The first C-5 RERP modification began in October 2004; was completed on May 16, 2006, and the first flight of the C-5M, the new designation given to the aircraft upgraded under RERP, occurred on June 19, 2006. General Scott signed the C-5 RERP operational assessment test plan on June 28, 2006. The C-5 RERP OA began on July 26, 2006. The C-5 RERP OA report, which General Scott signed Nov. 29, 2006, provided a progress update on the C-5M program for the low rate initial production decision. The C-5M production run is scheduled to begin in 2008 and continue through 2013.

The C-5 modernization program is one of the actions needed to bring the nation's airlift capability up to the level recommended in a recent military mobility study. The Galaxy has been a valuable national asset for nearly four decades. The C-5 has supported every major contingency since the Vietnam War. The C-5 is a regular contributor to disaster relief operations around the world.

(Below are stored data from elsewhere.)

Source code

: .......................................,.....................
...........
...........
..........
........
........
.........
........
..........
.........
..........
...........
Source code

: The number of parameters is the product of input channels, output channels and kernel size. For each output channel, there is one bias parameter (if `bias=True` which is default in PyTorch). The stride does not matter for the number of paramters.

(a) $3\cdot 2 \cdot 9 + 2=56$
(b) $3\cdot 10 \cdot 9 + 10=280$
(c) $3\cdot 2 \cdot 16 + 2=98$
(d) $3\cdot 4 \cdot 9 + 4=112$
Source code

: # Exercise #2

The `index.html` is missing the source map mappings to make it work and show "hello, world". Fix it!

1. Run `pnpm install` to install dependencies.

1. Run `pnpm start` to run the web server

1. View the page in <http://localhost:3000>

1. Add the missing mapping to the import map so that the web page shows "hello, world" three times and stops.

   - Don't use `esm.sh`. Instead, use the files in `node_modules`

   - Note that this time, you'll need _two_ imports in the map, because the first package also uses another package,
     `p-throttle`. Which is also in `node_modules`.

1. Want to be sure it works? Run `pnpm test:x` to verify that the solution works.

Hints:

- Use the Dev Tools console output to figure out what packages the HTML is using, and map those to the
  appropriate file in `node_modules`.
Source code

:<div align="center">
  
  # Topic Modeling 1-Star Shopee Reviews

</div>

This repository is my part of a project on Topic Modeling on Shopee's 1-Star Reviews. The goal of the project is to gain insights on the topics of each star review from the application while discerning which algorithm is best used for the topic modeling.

And, in every effort, the C-5 has compiled staggering statistics. For example, during Operation Desert Storm, C-5 crews delivered more cargo in little more than two weeks of flying than the entire payload carried during the Berlin Airlift.

Curiously, however, many critics have failed to see the need for the C-5 despite its long and unique value to the strategic airlift capability of the nation. The C-5 was again in the spotlight earlier this year when on April 3, 2006, a Galaxy crashed, the sixth in its history, while making an emergency approach to Dover AFB, Del. The C-5 will retain its role as the Air Force's largest airlifter for the foreseeable future. It is probably safe to state that future C-5 crewmembers and future AFOTEC evaluators will fly and test another updated Galaxy in yet another decade in the 21st century.